▶ _Task requirements_:
Across these entries, work out how many lines carry the string "More", and give only that number.

▶ _Provided records_:
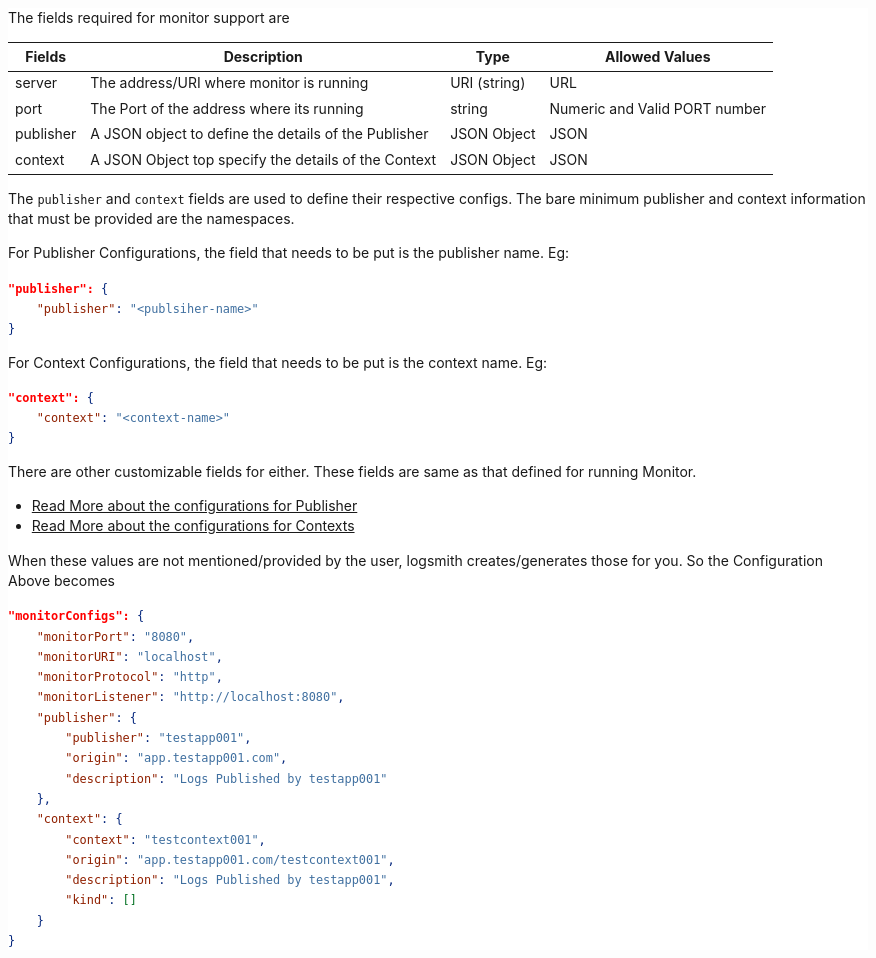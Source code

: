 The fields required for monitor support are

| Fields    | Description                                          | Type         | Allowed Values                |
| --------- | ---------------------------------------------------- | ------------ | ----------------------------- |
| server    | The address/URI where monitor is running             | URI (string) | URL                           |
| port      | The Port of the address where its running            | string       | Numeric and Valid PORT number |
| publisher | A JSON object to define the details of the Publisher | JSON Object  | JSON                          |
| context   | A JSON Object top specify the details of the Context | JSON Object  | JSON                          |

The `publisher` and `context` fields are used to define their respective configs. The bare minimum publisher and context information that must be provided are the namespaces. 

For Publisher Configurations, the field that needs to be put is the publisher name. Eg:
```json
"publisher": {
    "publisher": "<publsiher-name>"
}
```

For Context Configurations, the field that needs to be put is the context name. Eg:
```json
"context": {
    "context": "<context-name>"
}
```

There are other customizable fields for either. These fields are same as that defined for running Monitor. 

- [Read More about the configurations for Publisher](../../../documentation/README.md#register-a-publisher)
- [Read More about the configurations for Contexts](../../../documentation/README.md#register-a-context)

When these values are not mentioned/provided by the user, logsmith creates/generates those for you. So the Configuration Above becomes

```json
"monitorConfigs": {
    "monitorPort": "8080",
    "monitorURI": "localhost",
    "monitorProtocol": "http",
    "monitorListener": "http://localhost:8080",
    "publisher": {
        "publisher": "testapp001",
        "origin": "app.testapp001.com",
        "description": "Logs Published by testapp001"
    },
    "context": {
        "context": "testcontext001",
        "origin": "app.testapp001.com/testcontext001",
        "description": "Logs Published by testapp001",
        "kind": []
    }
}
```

▶ _Task response_:
2